*** Opening Material to process ***

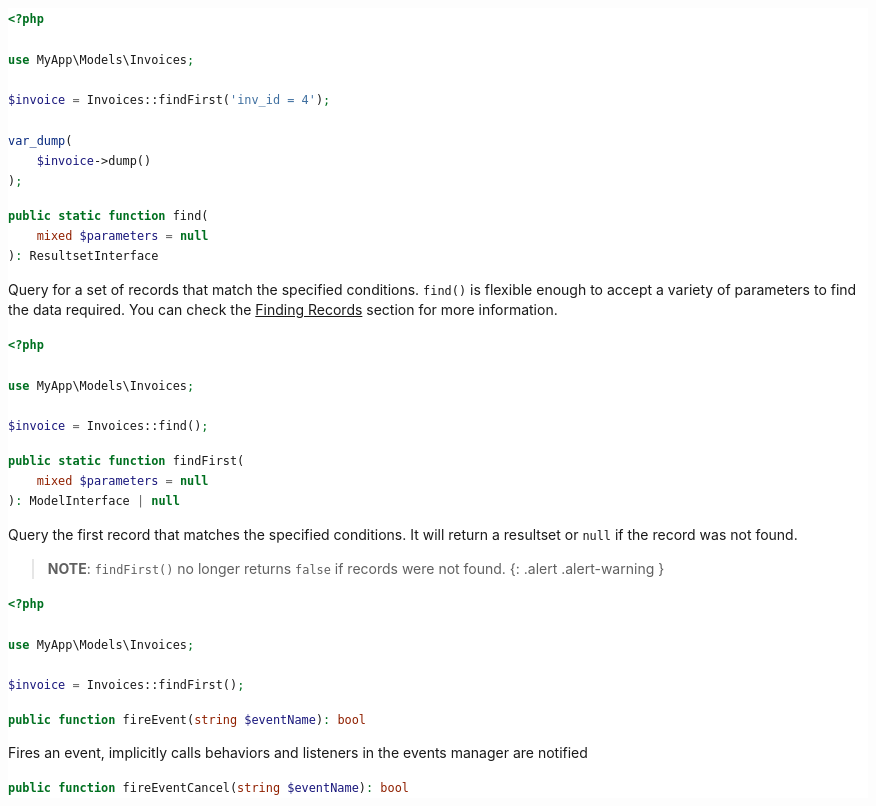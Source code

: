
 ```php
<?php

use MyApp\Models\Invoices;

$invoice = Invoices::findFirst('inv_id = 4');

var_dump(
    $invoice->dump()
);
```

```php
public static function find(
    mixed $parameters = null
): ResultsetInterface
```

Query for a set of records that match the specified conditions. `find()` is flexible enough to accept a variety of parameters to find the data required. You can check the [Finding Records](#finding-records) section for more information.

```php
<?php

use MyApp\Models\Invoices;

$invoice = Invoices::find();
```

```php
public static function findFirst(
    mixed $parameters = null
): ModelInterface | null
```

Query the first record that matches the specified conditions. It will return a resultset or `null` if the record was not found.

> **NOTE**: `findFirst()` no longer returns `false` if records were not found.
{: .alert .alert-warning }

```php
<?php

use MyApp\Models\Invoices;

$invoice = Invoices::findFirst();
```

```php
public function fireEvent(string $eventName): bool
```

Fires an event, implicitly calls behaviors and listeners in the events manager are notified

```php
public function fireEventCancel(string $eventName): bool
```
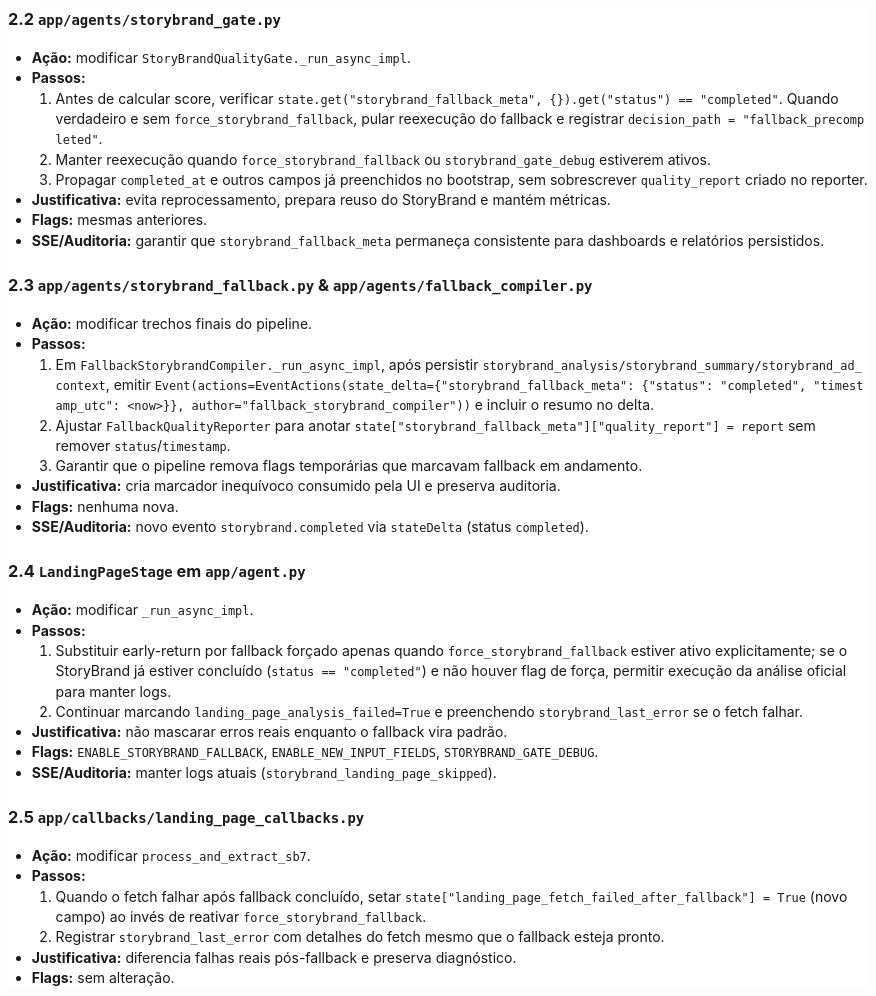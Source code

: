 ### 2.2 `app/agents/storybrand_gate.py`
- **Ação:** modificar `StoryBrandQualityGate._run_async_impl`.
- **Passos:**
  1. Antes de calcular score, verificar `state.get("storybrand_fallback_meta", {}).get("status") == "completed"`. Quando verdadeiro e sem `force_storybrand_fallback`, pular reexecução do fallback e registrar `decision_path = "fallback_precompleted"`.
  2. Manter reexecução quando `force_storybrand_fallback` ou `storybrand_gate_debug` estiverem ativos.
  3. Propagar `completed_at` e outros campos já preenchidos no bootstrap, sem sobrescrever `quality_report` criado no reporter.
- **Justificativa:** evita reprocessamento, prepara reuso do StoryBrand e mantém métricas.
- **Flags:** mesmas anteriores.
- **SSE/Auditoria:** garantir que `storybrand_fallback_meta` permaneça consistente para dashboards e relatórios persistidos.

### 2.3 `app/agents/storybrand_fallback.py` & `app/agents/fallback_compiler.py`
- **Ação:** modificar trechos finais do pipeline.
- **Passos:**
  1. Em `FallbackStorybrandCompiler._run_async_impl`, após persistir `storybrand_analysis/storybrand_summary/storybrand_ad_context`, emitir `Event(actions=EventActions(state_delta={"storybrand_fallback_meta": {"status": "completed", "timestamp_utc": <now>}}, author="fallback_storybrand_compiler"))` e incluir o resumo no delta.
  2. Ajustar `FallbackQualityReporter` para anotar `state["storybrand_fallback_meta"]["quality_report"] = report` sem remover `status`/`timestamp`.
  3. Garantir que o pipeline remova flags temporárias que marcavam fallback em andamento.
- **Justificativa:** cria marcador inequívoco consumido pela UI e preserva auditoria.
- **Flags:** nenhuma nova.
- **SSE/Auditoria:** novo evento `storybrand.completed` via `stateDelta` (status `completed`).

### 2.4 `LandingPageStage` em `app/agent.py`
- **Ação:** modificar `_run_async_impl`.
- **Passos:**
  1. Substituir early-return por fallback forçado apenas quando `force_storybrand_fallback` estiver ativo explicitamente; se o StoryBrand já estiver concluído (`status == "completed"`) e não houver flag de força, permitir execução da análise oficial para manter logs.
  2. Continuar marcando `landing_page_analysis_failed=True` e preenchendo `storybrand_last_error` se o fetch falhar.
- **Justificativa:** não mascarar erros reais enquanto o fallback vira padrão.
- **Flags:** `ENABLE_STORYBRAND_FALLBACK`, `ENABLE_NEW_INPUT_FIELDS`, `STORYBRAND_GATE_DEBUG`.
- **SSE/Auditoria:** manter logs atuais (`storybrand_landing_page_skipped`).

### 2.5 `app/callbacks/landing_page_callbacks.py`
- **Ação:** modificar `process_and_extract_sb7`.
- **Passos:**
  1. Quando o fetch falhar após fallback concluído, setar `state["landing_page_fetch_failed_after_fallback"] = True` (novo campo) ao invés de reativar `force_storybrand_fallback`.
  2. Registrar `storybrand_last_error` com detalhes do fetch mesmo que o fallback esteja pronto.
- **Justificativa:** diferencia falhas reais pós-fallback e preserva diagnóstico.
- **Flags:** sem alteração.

*** Closing Material to process ***

-- Activity --
If pictures appear among the records, do not carry them over; retype the rest exactly.

-- Expected answer --
Source code

:
 ```php
<?php

use MyApp\Models\Invoices;

$invoice = Invoices::findFirst('inv_id = 4');

var_dump(
    $invoice->dump()
);
```

```php
public static function find(
    mixed $parameters = null
): ResultsetInterface
```

Query for a set of records that match the specified conditions. `find()` is flexible enough to accept a variety of parameters to find the data required. You can check the [Finding Records](#finding-records) section for more information.

```php
<?php

use MyApp\Models\Invoices;

$invoice = Invoices::find();
```

```php
public static function findFirst(
    mixed $parameters = null
): ModelInterface | null
```

Query the first record that matches the specified conditions. It will return a resultset or `null` if the record was not found.

> **NOTE**: `findFirst()` no longer returns `false` if records were not found.
{: .alert .alert-warning }

```php
<?php

use MyApp\Models\Invoices;

$invoice = Invoices::findFirst();
```

```php
public function fireEvent(string $eventName): bool
```

Fires an event, implicitly calls behaviors and listeners in the events manager are notified

```php
public function fireEventCancel(string $eventName): bool
```
Source code

: ### 2.2 `app/agents/storybrand_gate.py`
- **Ação:** modificar `StoryBrandQualityGate._run_async_impl`.
- **Passos:**
  1. Antes de calcular score, verificar `state.get("storybrand_fallback_meta", {}).get("status") == "completed"`. Quando verdadeiro e sem `force_storybrand_fallback`, pular reexecução do fallback e registrar `decision_path = "fallback_precompleted"`.
  2. Manter reexecução quando `force_storybrand_fallback` ou `storybrand_gate_debug` estiverem ativos.
  3. Propagar `completed_at` e outros campos já preenchidos no bootstrap, sem sobrescrever `quality_report` criado no reporter.
- **Justificativa:** evita reprocessamento, prepara reuso do StoryBrand e mantém métricas.
- **Flags:** mesmas anteriores.
- **SSE/Auditoria:** garantir que `storybrand_fallback_meta` permaneça consistente para dashboards e relatórios persistidos.

### 2.3 `app/agents/storybrand_fallback.py` & `app/agents/fallback_compiler.py`
- **Ação:** modificar trechos finais do pipeline.
- **Passos:**
  1. Em `FallbackStorybrandCompiler._run_async_impl`, após persistir `storybrand_analysis/storybrand_summary/storybrand_ad_context`, emitir `Event(actions=EventActions(state_delta={"storybrand_fallback_meta": {"status": "completed", "timestamp_utc": <now>}}, author="fallback_storybrand_compiler"))` e incluir o resumo no delta.
  2. Ajustar `FallbackQualityReporter` para anotar `state["storybrand_fallback_meta"]["quality_report"] = report` sem remover `status`/`timestamp`.
  3. Garantir que o pipeline remova flags temporárias que marcavam fallback em andamento.
- **Justificativa:** cria marcador inequívoco consumido pela UI e preserva auditoria.
- **Flags:** nenhuma nova.
- **SSE/Auditoria:** novo evento `storybrand.completed` via `stateDelta` (status `completed`).

### 2.4 `LandingPageStage` em `app/agent.py`
- **Ação:** modificar `_run_async_impl`.
- **Passos:**
  1. Substituir early-return por fallback forçado apenas quando `force_storybrand_fallback` estiver ativo explicitamente; se o StoryBrand já estiver concluído (`status == "completed"`) e não houver flag de força, permitir execução da análise oficial para manter logs.
  2. Continuar marcando `landing_page_analysis_failed=True` e preenchendo `storybrand_last_error` se o fetch falhar.
- **Justificativa:** não mascarar erros reais enquanto o fallback vira padrão.
- **Flags:** `ENABLE_STORYBRAND_FALLBACK`, `ENABLE_NEW_INPUT_FIELDS`, `STORYBRAND_GATE_DEBUG`.
- **SSE/Auditoria:** manter logs atuais (`storybrand_landing_page_skipped`).

### 2.5 `app/callbacks/landing_page_callbacks.py`
- **Ação:** modificar `process_and_extract_sb7`.
- **Passos:**
  1. Quando o fetch falhar após fallback concluído, setar `state["landing_page_fetch_failed_after_fallback"] = True` (novo campo) ao invés de reativar `force_storybrand_fallback`.
  2. Registrar `storybrand_last_error` com detalhes do fetch mesmo que o fallback esteja pronto.
- **Justificativa:** diferencia falhas reais pós-fallback e preserva diagnóstico.
- **Flags:** sem alteração.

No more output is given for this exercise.